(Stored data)

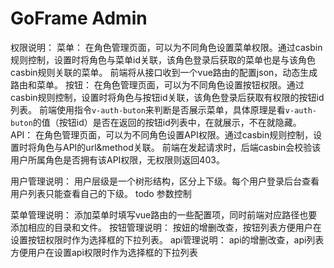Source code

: # GoFrame Admin

权限说明：
菜单：
在角色管理页面，可以为不同角色设置菜单权限。通过casbin规则控制，设置时将角色与菜单id关联，该角色登录后获取的菜单也是与该角色casbin规则关联的菜单。
前端将从接口收到一个vue路由的配置json，动态生成路由和菜单。
按钮：
在角色管理页面，可以为不同角色设置按钮权限。通过casbin规则控制，设置时将角色与按钮id关联，该角色登录后获取有权限的按钮id列表。
前端使用指令`v-auth-buton`来判断是否展示菜单，具体原理是看`v-auth-buton`的值（按钮id）是否在返回的按钮id列表中，在就展示，不在就隐藏。
API：
在角色管理页面，可以为不同角色设置API权限。通过casbin规则控制，设置时将角色与API的url&method关联。
前端在发起请求时，后端casbin会校验该用户所属角色是否拥有该API权限，无权限则返回403。

用户管理说明：
用户层级是一个树形结构，区分上下级。每个用户登录后台查看用户列表只能查看自己的下级。
todo 参数控制

菜单管理说明：
添加菜单时填写vue路由的一些配置项，同时前端对应路径也要添加相应的目录和文件。
按钮管理说明：
按妞的增删改查，按钮列表方便用户在设置按钮权限时作为选择框的下拉列表。
api管理说明：
api的增删改查，api列表方便用户在设置api权限时作为选择框的下拉列表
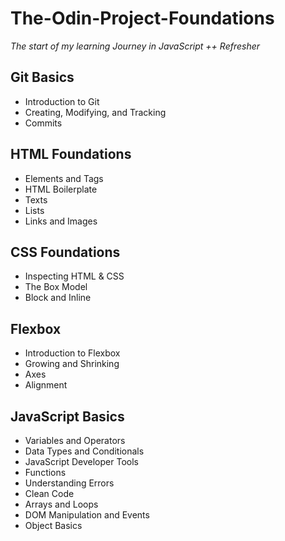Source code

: # The-Odin-Project-Foundations
_The start of my learning Journey in JavaScript ++ Refresher_

## Git Basics
- Introduction to Git
- Creating, Modifying, and Tracking
- Commits

## HTML Foundations
- Elements and Tags
- HTML Boilerplate
- Texts
- Lists
- Links and Images

## CSS Foundations
- Inspecting HTML & CSS
- The Box Model
- Block and Inline

## Flexbox
- Introduction to Flexbox
- Growing and Shrinking
- Axes
- Alignment

## JavaScript Basics
- Variables and Operators
- Data Types and Conditionals
- JavaScript Developer Tools
- Functions
- Understanding Errors
- Clean Code
- Arrays and Loops
- DOM Manipulation and Events
- Object Basics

What is expected:
In the records above, find the lines holding "Basics". Copy each one.

Task solution:
## Git Basics
## JavaScript Basics
- Object Basics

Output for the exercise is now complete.